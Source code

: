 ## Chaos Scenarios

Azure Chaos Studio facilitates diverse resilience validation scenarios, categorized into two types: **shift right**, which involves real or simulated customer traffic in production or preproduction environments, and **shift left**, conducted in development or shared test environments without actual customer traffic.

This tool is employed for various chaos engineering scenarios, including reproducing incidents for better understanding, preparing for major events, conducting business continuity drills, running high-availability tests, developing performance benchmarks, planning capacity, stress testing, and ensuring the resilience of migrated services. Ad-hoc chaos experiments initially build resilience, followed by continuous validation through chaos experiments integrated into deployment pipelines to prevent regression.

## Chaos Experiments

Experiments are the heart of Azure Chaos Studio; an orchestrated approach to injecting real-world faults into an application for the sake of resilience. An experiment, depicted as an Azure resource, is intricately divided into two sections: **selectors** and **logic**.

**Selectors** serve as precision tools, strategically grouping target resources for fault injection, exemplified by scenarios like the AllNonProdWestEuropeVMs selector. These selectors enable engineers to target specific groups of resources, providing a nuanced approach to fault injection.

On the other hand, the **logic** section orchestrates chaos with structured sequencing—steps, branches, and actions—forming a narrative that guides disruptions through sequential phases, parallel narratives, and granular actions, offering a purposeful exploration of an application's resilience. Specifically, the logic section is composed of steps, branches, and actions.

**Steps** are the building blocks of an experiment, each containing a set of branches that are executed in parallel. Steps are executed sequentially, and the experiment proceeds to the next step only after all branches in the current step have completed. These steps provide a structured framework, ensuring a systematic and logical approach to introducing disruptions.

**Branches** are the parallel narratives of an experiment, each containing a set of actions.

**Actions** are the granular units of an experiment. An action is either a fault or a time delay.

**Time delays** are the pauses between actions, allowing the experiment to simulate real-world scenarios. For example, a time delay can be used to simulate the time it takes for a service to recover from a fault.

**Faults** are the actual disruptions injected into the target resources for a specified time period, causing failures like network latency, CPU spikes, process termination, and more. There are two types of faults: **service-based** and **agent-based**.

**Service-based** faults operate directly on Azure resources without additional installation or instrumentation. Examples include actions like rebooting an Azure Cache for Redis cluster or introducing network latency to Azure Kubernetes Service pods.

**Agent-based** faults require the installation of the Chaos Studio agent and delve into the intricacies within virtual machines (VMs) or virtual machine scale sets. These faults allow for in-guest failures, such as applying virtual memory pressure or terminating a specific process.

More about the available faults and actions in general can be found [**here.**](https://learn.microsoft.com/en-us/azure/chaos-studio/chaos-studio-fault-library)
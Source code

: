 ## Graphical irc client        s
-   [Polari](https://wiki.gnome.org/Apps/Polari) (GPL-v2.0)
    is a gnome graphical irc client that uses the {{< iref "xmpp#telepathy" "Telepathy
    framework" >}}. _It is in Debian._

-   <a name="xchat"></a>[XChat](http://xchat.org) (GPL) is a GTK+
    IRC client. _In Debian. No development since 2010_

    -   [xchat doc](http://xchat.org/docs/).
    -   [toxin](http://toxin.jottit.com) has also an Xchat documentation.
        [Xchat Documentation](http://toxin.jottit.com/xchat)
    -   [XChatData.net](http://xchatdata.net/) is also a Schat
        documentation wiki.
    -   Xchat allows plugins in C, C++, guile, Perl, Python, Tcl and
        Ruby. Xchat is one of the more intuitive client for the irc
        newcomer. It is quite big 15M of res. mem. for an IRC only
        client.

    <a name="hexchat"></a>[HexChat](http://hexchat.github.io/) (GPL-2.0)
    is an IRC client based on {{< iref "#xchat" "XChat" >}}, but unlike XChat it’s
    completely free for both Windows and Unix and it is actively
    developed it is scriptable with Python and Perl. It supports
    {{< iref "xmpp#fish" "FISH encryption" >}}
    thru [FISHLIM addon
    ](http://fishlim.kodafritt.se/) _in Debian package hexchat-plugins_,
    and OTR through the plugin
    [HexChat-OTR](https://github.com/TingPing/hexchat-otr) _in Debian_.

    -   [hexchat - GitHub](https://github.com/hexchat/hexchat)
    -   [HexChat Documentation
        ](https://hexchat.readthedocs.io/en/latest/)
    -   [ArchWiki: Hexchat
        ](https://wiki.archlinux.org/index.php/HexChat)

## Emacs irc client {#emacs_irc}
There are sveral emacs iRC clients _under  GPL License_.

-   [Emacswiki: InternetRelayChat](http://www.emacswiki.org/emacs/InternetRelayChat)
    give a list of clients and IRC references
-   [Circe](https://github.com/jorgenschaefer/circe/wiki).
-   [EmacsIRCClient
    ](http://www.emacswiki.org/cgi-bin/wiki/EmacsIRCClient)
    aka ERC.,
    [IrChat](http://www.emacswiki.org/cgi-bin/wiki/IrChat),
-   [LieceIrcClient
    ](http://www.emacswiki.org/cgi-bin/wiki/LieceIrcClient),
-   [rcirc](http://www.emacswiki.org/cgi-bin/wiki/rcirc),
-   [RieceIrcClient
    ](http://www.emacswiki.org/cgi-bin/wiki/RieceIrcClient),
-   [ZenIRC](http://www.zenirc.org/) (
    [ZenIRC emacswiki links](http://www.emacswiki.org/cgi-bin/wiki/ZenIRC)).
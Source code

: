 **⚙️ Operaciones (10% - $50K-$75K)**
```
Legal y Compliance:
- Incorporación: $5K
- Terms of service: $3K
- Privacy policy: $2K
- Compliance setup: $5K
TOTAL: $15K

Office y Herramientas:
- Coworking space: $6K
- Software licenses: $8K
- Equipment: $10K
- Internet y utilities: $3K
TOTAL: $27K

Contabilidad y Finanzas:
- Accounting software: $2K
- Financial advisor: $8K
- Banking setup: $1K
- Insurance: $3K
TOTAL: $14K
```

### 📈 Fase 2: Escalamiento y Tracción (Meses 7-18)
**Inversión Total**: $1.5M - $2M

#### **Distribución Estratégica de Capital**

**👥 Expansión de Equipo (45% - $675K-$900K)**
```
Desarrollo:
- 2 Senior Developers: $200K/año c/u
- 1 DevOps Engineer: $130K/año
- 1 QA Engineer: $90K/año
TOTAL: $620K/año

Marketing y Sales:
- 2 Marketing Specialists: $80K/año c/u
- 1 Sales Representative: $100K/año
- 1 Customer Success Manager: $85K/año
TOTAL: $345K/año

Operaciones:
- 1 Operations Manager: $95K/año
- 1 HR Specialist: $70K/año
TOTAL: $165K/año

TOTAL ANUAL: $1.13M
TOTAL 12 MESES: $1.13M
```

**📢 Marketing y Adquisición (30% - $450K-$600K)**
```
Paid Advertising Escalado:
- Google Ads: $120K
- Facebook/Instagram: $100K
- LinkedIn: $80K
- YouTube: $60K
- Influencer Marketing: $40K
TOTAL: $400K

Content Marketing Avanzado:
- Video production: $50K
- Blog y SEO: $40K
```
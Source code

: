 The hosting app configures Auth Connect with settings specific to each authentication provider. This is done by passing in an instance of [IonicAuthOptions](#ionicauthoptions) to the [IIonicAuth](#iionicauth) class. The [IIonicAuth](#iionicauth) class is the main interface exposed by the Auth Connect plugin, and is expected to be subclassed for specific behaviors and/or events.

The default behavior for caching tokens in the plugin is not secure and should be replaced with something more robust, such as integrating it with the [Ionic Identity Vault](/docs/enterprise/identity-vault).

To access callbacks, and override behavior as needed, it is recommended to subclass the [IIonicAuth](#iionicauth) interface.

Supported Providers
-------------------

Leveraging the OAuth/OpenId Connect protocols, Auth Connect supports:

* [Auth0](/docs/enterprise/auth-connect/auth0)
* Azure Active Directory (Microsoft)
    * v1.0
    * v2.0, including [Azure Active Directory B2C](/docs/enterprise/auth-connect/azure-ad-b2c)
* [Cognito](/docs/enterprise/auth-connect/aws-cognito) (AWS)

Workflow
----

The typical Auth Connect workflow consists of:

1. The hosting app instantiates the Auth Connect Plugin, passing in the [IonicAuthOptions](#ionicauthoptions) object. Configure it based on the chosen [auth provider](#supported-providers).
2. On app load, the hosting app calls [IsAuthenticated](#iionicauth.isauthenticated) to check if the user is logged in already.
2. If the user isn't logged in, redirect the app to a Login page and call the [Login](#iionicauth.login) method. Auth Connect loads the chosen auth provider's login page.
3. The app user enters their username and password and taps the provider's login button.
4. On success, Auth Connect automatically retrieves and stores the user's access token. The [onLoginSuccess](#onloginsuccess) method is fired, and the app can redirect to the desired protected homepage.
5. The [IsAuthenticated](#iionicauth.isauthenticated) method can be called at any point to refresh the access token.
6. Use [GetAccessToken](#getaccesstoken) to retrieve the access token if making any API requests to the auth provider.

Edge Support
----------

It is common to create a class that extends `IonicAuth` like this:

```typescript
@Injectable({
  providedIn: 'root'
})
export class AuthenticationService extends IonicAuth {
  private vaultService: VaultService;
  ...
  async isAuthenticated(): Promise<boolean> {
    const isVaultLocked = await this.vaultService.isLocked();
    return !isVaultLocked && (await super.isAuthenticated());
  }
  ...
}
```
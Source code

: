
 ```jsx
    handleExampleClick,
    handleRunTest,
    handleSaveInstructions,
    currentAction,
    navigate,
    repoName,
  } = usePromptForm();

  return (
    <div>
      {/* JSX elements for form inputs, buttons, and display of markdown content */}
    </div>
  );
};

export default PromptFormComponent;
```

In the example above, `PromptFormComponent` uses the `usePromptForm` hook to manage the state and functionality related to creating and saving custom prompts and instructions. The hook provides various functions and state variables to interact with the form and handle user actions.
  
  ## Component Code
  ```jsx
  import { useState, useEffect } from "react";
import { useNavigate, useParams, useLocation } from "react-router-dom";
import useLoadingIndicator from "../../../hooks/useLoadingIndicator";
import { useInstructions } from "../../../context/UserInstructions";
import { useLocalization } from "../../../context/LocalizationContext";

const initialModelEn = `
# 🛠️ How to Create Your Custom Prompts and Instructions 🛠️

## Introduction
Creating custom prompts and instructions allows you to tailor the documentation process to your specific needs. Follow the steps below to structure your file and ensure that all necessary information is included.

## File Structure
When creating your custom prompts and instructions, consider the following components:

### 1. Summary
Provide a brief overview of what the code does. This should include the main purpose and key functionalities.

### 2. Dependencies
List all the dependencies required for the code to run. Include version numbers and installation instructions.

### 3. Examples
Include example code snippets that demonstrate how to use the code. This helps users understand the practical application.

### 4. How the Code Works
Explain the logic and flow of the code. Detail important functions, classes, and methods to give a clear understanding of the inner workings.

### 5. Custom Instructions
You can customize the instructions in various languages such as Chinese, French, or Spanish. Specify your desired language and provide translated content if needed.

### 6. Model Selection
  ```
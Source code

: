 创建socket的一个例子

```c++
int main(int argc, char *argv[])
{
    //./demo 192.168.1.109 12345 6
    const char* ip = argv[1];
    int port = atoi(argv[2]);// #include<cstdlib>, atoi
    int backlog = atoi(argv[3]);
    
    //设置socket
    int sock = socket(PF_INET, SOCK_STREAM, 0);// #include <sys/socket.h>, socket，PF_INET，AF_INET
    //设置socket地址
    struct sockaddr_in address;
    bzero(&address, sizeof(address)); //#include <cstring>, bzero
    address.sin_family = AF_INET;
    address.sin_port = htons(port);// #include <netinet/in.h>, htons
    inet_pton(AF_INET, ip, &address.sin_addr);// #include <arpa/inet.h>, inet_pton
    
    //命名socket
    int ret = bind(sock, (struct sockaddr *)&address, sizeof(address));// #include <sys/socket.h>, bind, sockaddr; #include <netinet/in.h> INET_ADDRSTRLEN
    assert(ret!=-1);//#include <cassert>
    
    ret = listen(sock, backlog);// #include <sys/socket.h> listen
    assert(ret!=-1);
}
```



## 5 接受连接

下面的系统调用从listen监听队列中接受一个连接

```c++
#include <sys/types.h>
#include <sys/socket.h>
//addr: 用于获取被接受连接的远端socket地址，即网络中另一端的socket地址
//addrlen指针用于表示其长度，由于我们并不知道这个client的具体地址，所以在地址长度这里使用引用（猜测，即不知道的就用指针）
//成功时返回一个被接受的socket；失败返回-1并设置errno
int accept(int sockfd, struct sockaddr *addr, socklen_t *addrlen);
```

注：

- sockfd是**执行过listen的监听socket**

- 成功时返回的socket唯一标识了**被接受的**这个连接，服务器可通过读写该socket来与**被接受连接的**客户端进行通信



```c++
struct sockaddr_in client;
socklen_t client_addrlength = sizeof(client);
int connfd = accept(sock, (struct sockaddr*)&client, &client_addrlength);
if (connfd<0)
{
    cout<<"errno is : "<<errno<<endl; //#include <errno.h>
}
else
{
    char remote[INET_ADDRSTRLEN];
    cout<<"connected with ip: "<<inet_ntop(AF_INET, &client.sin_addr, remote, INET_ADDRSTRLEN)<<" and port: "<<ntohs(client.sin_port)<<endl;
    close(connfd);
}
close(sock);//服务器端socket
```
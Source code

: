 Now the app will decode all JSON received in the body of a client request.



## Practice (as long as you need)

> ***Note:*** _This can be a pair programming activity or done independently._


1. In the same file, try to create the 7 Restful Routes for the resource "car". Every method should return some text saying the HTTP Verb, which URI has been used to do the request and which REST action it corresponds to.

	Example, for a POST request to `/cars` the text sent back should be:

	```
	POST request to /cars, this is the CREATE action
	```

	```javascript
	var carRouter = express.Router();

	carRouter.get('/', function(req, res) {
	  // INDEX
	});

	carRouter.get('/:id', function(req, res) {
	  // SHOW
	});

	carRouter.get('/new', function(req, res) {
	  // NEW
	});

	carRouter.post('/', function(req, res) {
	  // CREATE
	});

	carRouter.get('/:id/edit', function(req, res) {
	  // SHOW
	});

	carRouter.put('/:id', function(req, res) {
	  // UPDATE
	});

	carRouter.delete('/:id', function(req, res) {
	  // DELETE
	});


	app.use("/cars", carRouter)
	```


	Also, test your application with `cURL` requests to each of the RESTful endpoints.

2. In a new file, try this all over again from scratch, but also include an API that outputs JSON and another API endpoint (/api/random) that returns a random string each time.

Your goal
Search the records for the word "redirect" and return every line that holds it.

Result for this exercise
2. If the user isn't logged in, redirect the app to a Login page and call the [Login](#iionicauth.login) method. Auth Connect loads the chosen auth provider's login page.
4. On success, Auth Connect automatically retrieves and stores the user's access token. The [onLoginSuccess](#onloginsuccess) method is fired, and the app can redirect to the desired protected homepage.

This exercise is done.